Medicamentos que funcionam, mas que cobram um preço significativo
Diante de uma das formas mais resistentes de tuberculose, um centro especializado na Califórnia acompanhou quase cem pacientes e descobriu que os novos esquemas baseados em pretomanida — BPaL e BPaL-FQ — alcançam taxas de cura superiores a 90%, um resultado que, há poucos anos, seria difícil de imaginar. O avanço, porém, carrega consigo um peso cotidiano: quatro em cada cinco pacientes enfrentaram efeitos adversos significativos, lembrando que o progresso médico raramente chega sem custo humano.

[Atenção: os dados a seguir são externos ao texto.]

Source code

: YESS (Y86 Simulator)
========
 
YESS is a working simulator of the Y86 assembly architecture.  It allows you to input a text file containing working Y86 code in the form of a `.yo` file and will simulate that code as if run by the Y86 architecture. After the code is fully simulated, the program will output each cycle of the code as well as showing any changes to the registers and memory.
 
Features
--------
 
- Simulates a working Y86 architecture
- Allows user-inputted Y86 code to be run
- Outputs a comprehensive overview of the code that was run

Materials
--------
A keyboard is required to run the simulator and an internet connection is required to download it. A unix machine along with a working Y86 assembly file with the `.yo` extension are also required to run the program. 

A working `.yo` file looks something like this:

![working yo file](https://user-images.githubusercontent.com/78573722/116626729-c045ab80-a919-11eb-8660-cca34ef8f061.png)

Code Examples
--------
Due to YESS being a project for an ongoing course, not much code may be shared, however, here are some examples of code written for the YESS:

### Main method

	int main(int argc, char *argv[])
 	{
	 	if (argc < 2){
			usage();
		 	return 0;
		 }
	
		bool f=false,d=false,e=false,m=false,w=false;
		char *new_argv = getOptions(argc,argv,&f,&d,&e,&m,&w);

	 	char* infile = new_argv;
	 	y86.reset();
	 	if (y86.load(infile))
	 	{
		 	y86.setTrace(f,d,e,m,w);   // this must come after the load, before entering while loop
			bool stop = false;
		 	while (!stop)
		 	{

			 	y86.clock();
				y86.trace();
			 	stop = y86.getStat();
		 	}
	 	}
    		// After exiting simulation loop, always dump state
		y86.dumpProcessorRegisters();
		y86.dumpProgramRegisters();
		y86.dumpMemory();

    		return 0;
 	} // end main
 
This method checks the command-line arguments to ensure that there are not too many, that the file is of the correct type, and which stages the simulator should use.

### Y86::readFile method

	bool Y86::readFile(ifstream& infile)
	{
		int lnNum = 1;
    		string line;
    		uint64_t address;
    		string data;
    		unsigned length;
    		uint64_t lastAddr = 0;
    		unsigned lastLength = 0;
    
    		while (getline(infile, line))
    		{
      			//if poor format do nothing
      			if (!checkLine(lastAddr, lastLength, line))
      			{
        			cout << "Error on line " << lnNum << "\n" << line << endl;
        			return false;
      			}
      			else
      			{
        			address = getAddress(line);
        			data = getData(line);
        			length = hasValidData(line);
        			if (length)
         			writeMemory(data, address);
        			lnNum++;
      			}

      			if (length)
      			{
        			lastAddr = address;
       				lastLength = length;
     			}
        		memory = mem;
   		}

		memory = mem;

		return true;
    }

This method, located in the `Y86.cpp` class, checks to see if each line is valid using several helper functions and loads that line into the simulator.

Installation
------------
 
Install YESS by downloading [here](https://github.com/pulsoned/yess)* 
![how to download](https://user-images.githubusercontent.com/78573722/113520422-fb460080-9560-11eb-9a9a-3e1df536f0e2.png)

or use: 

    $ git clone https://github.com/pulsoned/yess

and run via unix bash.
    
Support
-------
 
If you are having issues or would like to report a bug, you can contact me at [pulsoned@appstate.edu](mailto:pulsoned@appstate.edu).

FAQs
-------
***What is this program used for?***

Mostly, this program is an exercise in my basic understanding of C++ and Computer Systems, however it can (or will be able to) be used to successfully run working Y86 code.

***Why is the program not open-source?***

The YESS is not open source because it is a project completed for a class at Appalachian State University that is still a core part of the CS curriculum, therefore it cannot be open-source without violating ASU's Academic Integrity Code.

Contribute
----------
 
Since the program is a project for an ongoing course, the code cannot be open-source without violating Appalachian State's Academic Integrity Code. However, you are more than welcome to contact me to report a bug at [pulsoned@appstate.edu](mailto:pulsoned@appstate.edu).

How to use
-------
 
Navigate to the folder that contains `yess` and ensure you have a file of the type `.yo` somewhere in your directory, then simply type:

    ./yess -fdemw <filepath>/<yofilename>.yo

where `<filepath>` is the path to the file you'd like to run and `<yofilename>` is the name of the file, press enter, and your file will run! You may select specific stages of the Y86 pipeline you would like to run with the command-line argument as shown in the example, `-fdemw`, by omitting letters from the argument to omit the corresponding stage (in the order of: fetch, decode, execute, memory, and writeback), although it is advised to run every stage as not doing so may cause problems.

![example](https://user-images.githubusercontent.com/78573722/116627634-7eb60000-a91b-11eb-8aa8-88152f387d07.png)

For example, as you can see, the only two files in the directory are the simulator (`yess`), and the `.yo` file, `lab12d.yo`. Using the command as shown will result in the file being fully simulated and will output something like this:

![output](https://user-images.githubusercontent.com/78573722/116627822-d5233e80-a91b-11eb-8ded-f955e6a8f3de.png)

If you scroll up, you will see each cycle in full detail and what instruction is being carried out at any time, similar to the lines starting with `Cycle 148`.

- A tuberculose multirresistente resiste aos dois pilares do tratamento convencional, deixando pacientes em situação de extrema vulnerabilidade clínica.
- Mais de 90% dos pacientes tratados com BPaL ou BPaL-FQ alcançaram desfechos favoráveis, com conversão de cultura em oito semanas em praticamente todos os casos — um resultado sem precedentes para essa condição.
- Eventos adversos atingiram 79% dos pacientes, com náuseas, anemia, elevação de enzimas hepáticas e neuropatia periférica dominando o quadro clínico ao longo do tratamento.
- A linezolida, peça central do esquema, foi responsabilizada pela maioria dos efeitos limitantes, forçando ajustes de dose e suspensões que complicam a adesão ao regime.
- Cinco pacientes morreram durante o acompanhamento, três deles nos primeiros dias de uso de pretomanida, sinalizando que a janela inicial do tratamento exige vigilância redobrada.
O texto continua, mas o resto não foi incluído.